I finished reading Bruce Feiler’s Learning to Bow: Inside the Heart of Japan on the plane back to New Orleans last night. It’s a reasonably good book by a former-JET participant who was in Sano, Tochigi Prefecture. For people who haven’t been to Japan it might even be "a revelation", as the Atlanta Journal-Constitution says on the back cover. There were parts that even *condescending italics* I */condescending italics* found interesting, notably the effect of homeroom groups (kumi) on students in middle school.
But Feiler caricatures the Japanese people throughout the book, almost purposefully translating everyday Japanese verbiage into awkward, robotic phrases.
For example, Feiler goes to a hostess bar [these range from chaste to adventurous, the one in the book on the more chaste side of things] with his supervisor and the hostess greets them:
"I am so honored to receive you," she said with a smile. The mama took a special interest in the newcomer. "Oh, the honorable foreigner speaks Japanese so weeelll," she said with a subtle flutter of her eyelashes. (52)
Passages like this are numerous. In this case, I really only have beef with the addition of "honorable". While there is probably basis for the addition in the language she used, it seems unnatural. Couldn’t he just have used "It’s so great that you came"? Instead, he opts for a more literal translation of the Japanese.
The most egregious case of mistranslation is when he translates parts of a booklet given to ninth graders before their school trip to Kyoto. Here are the objectives of the trip given in the booklet as translated by Feiler:
1. By working together with teachers and each other in an unfamiliar environment – let’s develop lifelong memories.
2. By visiting various historical places directly – let’s deepen our studies and understanding of our heritage.

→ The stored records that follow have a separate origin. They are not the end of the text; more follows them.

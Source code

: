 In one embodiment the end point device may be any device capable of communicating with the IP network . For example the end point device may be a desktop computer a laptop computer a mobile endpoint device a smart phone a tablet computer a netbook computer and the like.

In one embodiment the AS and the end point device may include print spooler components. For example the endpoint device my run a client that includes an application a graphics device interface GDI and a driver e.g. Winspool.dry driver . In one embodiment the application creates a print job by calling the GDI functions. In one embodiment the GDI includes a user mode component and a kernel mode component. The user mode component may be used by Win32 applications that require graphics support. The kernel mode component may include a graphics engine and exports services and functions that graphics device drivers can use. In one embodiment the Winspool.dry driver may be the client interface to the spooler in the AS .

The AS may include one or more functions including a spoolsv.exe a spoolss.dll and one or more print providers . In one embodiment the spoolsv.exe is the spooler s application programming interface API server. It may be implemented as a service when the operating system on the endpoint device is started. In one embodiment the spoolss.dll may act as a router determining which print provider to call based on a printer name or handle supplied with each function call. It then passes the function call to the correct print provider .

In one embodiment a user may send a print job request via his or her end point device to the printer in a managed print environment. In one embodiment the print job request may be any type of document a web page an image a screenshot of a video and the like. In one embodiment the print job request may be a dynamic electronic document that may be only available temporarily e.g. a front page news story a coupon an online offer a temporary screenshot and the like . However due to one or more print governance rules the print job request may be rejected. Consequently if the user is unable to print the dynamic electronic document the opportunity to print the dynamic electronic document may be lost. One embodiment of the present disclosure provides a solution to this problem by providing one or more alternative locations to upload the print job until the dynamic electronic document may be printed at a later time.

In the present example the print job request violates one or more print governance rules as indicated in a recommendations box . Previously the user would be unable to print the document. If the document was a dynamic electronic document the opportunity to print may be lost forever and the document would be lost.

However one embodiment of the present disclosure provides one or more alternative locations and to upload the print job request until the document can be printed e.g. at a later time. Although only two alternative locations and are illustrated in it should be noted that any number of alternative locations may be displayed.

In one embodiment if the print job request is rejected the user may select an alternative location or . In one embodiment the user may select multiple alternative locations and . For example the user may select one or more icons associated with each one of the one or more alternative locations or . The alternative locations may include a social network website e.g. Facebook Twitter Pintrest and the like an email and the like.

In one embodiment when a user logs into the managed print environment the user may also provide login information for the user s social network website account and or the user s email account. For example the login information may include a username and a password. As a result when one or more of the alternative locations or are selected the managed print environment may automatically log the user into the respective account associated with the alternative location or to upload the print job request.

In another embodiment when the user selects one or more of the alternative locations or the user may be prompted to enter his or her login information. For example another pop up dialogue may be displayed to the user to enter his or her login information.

3. By working together within a group with good health and safety – let’s learn about public manners and have a positive experience.
Translation that dirty makes me want to take a shower. The Japanese syntax is immediately apparent. This is informed speculation, but I bet the Japanese sentences all looked something like this:
(Clause A) て, (Clause B) おう。
A gerund clause (Clause A, which ends with a verb in -te form, the standard gerund form) which is followed by a volitional verb clause (Clause B which has a verb in volitional form). Feiler has separated the two clauses with a dash in each case. The gerund clause explains the means by which the volitional verb will be accomplished. Feiler, however, decides not only to keep the Japanese order (usually a big mistake) but also to translate a verb in volitional form in the same way that Japanese people usually do: using the word let’s. In Japanese class, volitional form is taught as either "let’s (verb)" or "should we (verb)?" In many cases it probably means something more along the lines of, "I/we will (verb, with perhaps a bit more emphasis)" or "Want to (verb)?" The construction "let’s (verb)" is used so often, that many times Japanese people turn nouns into volitional sentences by turning them into gerunds. Hence, Let’s Murakami Haruking.

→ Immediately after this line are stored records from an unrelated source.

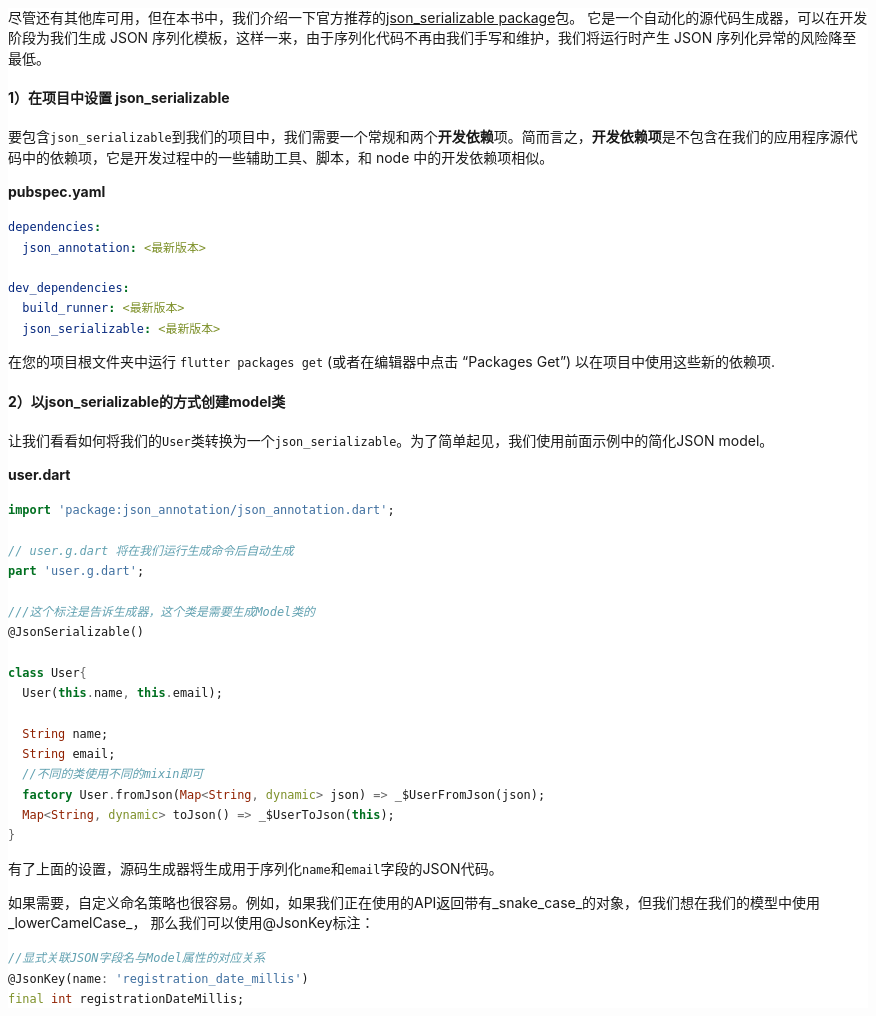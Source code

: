 尽管还有其他库可用，但在本书中，我们介绍一下官方推荐的[json_serializable package](https://pub.dartlang.org/packages/json_serializable)包。 它是一个自动化的源代码生成器，可以在开发阶段为我们生成 JSON 序列化模板，这样一来，由于序列化代码不再由我们手写和维护，我们将运行时产生 JSON 序列化异常的风险降至最低。

#### 1）在项目中设置 json_serializable

要包含`json_serializable`到我们的项目中，我们需要一个常规和两个**开发依赖**项。简而言之，**开发依赖项**是不包含在我们的应用程序源代码中的依赖项，它是开发过程中的一些辅助工具、脚本，和 node 中的开发依赖项相似。

**pubspec.yaml**

```yaml
dependencies:
  json_annotation: <最新版本>

dev_dependencies:
  build_runner: <最新版本>
  json_serializable: <最新版本>
```

在您的项目根文件夹中运行 `flutter packages get` (或者在编辑器中点击 “Packages Get”) 以在项目中使用这些新的依赖项.

#### 2）以json_serializable的方式创建model类

让我们看看如何将我们的`User`类转换为一个`json_serializable`。为了简单起见，我们使用前面示例中的简化JSON model。

**user.dart**

```dart
import 'package:json_annotation/json_annotation.dart';

// user.g.dart 将在我们运行生成命令后自动生成
part 'user.g.dart';

///这个标注是告诉生成器，这个类是需要生成Model类的
@JsonSerializable()

class User{
  User(this.name, this.email);

  String name;
  String email;
  //不同的类使用不同的mixin即可
  factory User.fromJson(Map<String, dynamic> json) => _$UserFromJson(json);
  Map<String, dynamic> toJson() => _$UserToJson(this);  
}
```

有了上面的设置，源码生成器将生成用于序列化`name`和`email`字段的JSON代码。

如果需要，自定义命名策略也很容易。例如，如果我们正在使用的API返回带有_snake_case_的对象，但我们想在我们的模型中使用_lowerCamelCase_， 那么我们可以使用@JsonKey标注：

```dart
//显式关联JSON字段名与Model属性的对应关系 
@JsonKey(name: 'registration_date_millis')
final int registrationDateMillis;
```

A cleaner translation would be something like this:
1. We will work with each other and our teachers in Kyoto to develop lifelong memories.
Or, alternatively:
1. We will develop lifelong memories by working with each other and our teachers in a new environment.

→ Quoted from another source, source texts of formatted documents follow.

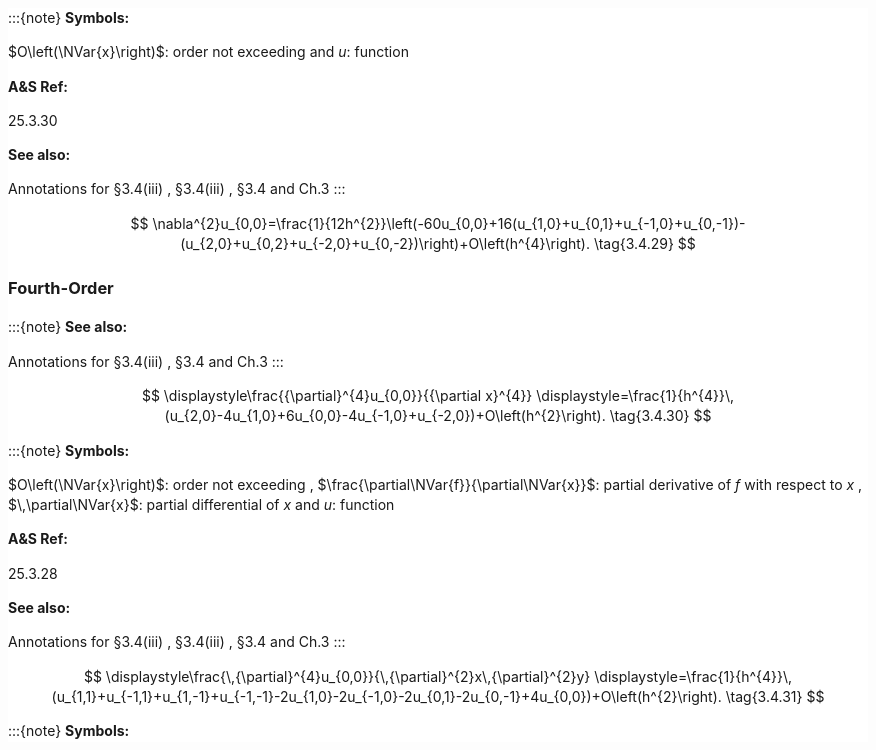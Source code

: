 :::{note}
**Symbols:**

$O\left(\NVar{x}\right)$: order not exceeding and $u$: function

**A&S Ref:**

25.3.30

**See also:**

Annotations for §3.4(iii) , §3.4(iii) , §3.4 and Ch.3
:::


<a id="E29"></a>
$$
\nabla^{2}u_{0,0}=\frac{1}{12h^{2}}\left(-60u_{0,0}+16(u_{1,0}+u_{0,1}+u_{-1,0}+u_{0,-1})-(u_{2,0}+u_{0,2}+u_{-2,0}+u_{0,-2})\right)+O\left(h^{4}\right). \tag{3.4.29}
$$


### Fourth-Order

:::{note}
**See also:**

Annotations for §3.4(iii) , §3.4 and Ch.3
:::

<a id="EGx2"></a>

$$
\displaystyle\frac{{\partial}^{4}u_{0,0}}{{\partial x}^{4}} \displaystyle=\frac{1}{h^{4}}\,(u_{2,0}-4u_{1,0}+6u_{0,0}-4u_{-1,0}+u_{-2,0})+O\left(h^{2}\right). \tag{3.4.30}
$$

:::{note}
**Symbols:**

$O\left(\NVar{x}\right)$: order not exceeding , $\frac{\partial\NVar{f}}{\partial\NVar{x}}$: partial derivative of $f$ with respect to $x$ , $\,\partial\NVar{x}$: partial differential of $x$ and $u$: function

**A&S Ref:**

25.3.28

**See also:**

Annotations for §3.4(iii) , §3.4(iii) , §3.4 and Ch.3
:::

$$
\displaystyle\frac{\,{\partial}^{4}u_{0,0}}{\,{\partial}^{2}x\,{\partial}^{2}y} \displaystyle=\frac{1}{h^{4}}\,(u_{1,1}+u_{-1,1}+u_{1,-1}+u_{-1,-1}-2u_{1,0}-2u_{-1,0}-2u_{0,1}-2u_{0,-1}+4u_{0,0})+O\left(h^{2}\right). \tag{3.4.31}
$$

:::{note}
**Symbols:**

It makes me wonder exactly how much Japanese Feiler knew before he went on JET. At one point he mentions that there is a family in Osaka he has visited before. I think he also mentions that he studied the language at university. On the other hand, errors like the above translation pop up. He also has a pretty sharp memory – he fills in detailed speeches. How much did he shape them to fit the narrative? Yes, the objectives that he lists are pretty insane in and of themselves. But, Feiler exacerbates this by translating them like a Japanese high school student would.
Feiler did not alter his own words when he translates a speech he gave in Japanese (which I am willing to bet was far from perfectly natural Japanese), but throughout the book he translates Japanese people’s natural Japanese into unnatural English.
The facts, however, do speak for themselves in many cases, which is why this book is reasonably interesting.